-------- PROVIDED RECORDS
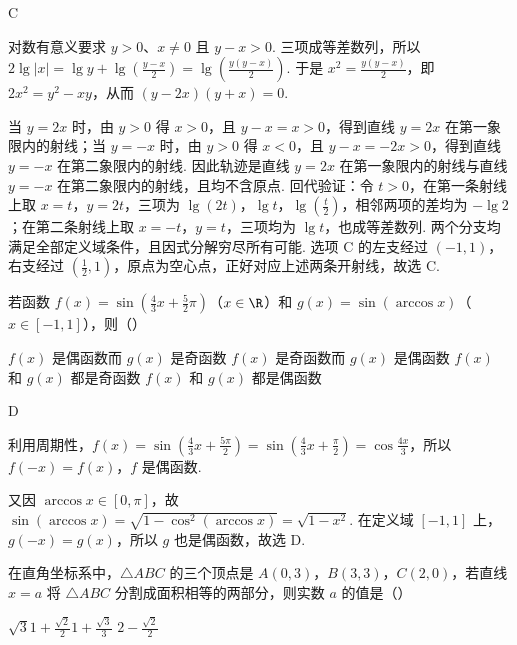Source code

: \begin{answer}
C
\end{answer}

\begin{solution}
对数有意义要求 \(y>0\)、\(x\neq0\) 且 \(y-x>0\). 三项成等差数列，所以
\(2\lg|x|=\lg y+\lg\left(\frac{y-x}{2}\right)=\lg\left(\frac{y(y-x)}{2}\right)\). 于是
\(x^{2}=\frac{y(y-x)}{2}\)，即
\(2x^{2}=y^{2}-xy\)，从而
\((y-2x)(y+x)=0\).

当 \(y=2x\) 时，由 \(y>0\) 得 \(x>0\)，且 \(y-x=x>0\)，得到直线 \(y=2x\) 在第一象限内的射线；当 \(y=-x\) 时，由 \(y>0\) 得 \(x<0\)，且 \(y-x=-2x>0\)，得到直线 \(y=-x\) 在第二象限内的射线. 因此轨迹是直线 \(y=2x\) 在第一象限内的射线与直线 \(y=-x\) 在第二象限内的射线，且均不含原点. 回代验证：令 \(t>0\)，在第一条射线上取 \(x=t\)，\(y=2t\)，三项为 \(\lg\left(2t\right)\)，\(\lg t\)，\(\lg\left(\frac{t}{2}\right)\)，相邻两项的差均为 \(-\lg2\)；在第二条射线上取 \(x=-t\)，\(y=t\)，三项均为 \(\lg t\)，也成等差数列. 两个分支均满足全部定义域条件，且因式分解穷尽所有可能. 选项 C 的左支经过 \(\left(-1,1\right)\)，右支经过 \(\left(\frac12,1\right)\)，原点为空心点，正好对应上述两条开射线，故选 C.
\end{solution}

\begin{problem}

若函数 \(f(x)=\sin\left(\frac{4}{3}x+\frac{5}{2}\pi\right) \)（\(x\in\R\)）和 \(g(x)=\sin(\arccos x) \)（\(x\in[-1,1]\)），则（\quad）

\choices
{\(f(x) \) 是偶函数而 \(g(x) \) 是奇函数}
{\(f(x) \) 是奇函数而 \(g(x) \) 是偶函数}
{\(f(x) \) 和 \(g(x) \) 都是奇函数}
{\(f(x) \) 和 \(g(x) \) 都是偶函数}
\end{problem}

\begin{answer}
D
\end{answer}

\begin{solution}
利用周期性，\(f(x)=\sin\left(\frac{4}{3}x+\frac{5\pi}{2}\right)=\sin\left(\frac{4}{3}x+\frac{\pi}{2}\right)=\cos\frac{4x}{3}\)，所以 \(f(-x)=f(x)\)，\(f\) 是偶函数.

又因 \(\arccos x\in[0,\pi]\)，故 \(\sin(\arccos x)=\sqrt{1-\cos^{2}(\arccos x)}=\sqrt{1-x^{2}}\). 在定义域 \([-1,1]\) 上，\(g(-x)=g(x)\)，所以 \(g\) 也是偶函数，故选 D.
\end{solution}

\begin{problem}

在直角坐标系中，\(\triangle ABC\) 的三个顶点是 \(A(0,3)\)，\(B(3,3)\)，\(C(2,0)\)，若直线 \(x=a\) 将 \(\triangle ABC\) 分割成面积相等的两部分，则实数 \(a\) 的值是（\quad）

\choices
{\(\sqrt{3} \)}{\(1+\frac{\sqrt{2}}{2} \)}{\(1+\frac{\sqrt{3}}
{3} \)}
{\(2-\frac{\sqrt{2}}
{2} \)}
\end{problem}

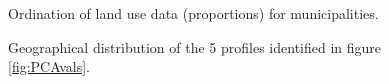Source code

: 


\begin{figure}[h!]
\caption{Ordination of land use data (proportions) for municipalities.}
\label{fig:PCAvals}

\caption{Geographical distribution of the 5 profiles identified in figure \ref{fig:PCAvals}.}
\label{fig:mapvals}
\end{figure}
----------------
Identify every line above that includes the word "caption", and show those lines.

◆ **SOLUTION TO THIS EXERCISE**:
\caption{Ordination of land use data (proportions) for municipalities.}
\caption{Geographical distribution of the 5 profiles identified in figure \ref{fig:PCAvals}.}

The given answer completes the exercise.